+++ Working data
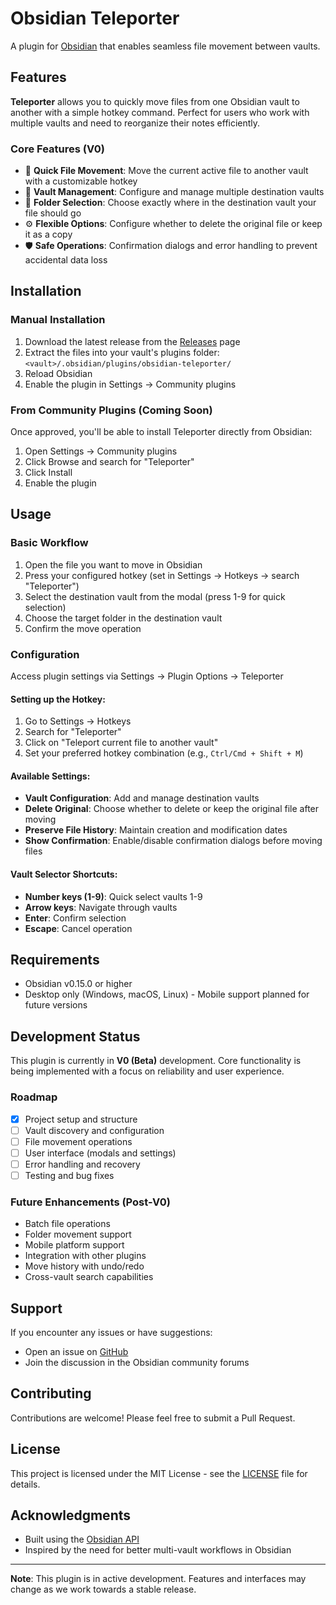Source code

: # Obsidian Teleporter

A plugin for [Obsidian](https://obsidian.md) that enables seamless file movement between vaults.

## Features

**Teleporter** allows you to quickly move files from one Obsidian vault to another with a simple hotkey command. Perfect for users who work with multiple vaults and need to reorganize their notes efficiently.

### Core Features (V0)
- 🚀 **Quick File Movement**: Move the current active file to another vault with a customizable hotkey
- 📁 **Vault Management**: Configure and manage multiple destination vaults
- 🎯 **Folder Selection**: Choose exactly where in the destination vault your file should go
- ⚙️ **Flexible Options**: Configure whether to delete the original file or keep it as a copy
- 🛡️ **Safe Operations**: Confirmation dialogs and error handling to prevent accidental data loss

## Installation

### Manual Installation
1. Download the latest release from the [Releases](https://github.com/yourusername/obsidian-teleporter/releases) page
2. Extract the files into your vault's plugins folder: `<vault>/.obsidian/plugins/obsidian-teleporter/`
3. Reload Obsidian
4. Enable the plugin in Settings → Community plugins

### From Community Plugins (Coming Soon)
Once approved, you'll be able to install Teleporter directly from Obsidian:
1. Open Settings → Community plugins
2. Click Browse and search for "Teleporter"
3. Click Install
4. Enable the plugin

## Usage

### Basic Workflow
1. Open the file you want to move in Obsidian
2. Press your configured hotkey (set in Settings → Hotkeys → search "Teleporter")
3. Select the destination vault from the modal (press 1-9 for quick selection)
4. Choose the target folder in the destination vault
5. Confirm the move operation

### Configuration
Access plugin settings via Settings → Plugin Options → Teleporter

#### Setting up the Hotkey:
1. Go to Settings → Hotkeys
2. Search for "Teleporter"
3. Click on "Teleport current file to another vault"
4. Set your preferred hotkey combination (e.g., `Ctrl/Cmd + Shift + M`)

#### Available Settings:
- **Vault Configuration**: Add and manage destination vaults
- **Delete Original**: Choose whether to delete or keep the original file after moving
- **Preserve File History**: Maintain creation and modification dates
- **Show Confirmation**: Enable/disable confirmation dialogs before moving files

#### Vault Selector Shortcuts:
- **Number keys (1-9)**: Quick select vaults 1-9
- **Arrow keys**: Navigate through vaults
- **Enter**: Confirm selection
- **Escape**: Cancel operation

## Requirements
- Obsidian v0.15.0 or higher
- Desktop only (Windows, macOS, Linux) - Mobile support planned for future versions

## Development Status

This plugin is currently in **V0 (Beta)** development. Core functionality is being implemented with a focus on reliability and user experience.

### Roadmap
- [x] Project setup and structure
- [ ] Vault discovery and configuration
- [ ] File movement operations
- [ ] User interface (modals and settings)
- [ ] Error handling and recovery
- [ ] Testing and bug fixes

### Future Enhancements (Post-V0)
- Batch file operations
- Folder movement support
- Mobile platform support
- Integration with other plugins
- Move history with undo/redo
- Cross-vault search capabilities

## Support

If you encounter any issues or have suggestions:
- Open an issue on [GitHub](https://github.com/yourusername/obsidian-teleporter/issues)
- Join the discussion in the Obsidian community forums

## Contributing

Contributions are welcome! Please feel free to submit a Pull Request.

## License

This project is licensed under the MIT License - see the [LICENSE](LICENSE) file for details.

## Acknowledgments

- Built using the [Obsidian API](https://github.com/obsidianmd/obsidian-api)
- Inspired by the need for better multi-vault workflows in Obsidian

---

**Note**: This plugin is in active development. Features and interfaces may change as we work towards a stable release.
++++++
+++ Working data
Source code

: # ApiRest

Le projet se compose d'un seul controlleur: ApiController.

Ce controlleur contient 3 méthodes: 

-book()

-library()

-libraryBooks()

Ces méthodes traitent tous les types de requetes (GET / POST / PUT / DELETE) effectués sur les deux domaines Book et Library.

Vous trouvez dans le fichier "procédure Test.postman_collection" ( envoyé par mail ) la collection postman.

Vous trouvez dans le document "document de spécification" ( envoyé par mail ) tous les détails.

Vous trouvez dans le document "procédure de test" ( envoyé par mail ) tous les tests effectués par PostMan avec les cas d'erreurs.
++++++
+++ Working data
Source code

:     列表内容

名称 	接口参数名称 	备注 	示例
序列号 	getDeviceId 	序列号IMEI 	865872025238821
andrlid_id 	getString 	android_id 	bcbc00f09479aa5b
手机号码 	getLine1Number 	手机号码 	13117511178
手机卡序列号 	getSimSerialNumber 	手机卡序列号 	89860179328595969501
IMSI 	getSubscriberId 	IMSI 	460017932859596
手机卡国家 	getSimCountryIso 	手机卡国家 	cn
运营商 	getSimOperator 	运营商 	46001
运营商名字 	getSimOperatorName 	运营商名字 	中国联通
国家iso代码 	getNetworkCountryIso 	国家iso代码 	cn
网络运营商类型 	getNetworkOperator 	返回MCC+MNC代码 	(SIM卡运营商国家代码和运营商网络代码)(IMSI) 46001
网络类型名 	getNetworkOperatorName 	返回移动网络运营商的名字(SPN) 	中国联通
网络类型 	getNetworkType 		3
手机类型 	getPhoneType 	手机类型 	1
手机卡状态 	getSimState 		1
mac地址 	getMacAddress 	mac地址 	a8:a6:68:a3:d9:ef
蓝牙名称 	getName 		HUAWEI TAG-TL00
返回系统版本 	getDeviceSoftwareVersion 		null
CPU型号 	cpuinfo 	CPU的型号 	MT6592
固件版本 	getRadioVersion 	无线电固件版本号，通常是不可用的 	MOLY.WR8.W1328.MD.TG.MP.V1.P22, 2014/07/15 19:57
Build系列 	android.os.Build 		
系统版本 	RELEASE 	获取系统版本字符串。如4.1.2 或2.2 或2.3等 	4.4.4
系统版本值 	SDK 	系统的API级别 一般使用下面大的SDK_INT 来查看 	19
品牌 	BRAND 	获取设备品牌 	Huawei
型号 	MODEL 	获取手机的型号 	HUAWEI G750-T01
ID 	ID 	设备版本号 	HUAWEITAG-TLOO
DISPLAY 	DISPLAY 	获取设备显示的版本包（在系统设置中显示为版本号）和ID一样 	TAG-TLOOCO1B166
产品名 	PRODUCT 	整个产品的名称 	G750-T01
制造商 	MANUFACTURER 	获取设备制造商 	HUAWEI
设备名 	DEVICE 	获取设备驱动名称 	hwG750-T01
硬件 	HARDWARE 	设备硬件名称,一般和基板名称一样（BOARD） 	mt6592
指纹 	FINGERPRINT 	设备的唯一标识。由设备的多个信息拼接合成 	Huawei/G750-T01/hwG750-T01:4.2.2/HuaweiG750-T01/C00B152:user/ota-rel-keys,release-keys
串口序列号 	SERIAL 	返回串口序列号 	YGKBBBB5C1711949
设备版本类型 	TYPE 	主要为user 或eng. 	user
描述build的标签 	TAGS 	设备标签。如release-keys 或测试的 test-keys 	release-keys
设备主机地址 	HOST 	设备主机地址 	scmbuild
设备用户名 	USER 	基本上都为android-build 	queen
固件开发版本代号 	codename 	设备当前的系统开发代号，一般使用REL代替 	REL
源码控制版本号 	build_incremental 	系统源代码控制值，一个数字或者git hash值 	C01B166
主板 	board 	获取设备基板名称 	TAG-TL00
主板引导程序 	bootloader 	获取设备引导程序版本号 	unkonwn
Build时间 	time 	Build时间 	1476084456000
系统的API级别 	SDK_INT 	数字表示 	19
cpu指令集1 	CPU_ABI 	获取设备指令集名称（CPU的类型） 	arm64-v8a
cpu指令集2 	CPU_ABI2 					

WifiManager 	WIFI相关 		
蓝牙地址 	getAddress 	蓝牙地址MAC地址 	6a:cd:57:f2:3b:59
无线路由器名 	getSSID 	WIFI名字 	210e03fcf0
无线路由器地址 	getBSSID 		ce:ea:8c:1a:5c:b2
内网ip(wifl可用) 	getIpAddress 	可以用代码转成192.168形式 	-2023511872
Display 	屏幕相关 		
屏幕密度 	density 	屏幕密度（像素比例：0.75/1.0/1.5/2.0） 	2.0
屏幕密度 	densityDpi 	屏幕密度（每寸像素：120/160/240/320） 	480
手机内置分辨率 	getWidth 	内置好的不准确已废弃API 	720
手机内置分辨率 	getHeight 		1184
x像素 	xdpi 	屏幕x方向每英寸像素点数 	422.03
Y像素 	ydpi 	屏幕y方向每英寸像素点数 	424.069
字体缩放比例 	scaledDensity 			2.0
++++++
**Aim of the task:** Copy out each line of the data containing the string "Core".

**Answer area:**
### Core Features (V0)
This plugin is currently in **V0 (Beta)** development. Core functionality is being implemented with a focus on reliability and user experience.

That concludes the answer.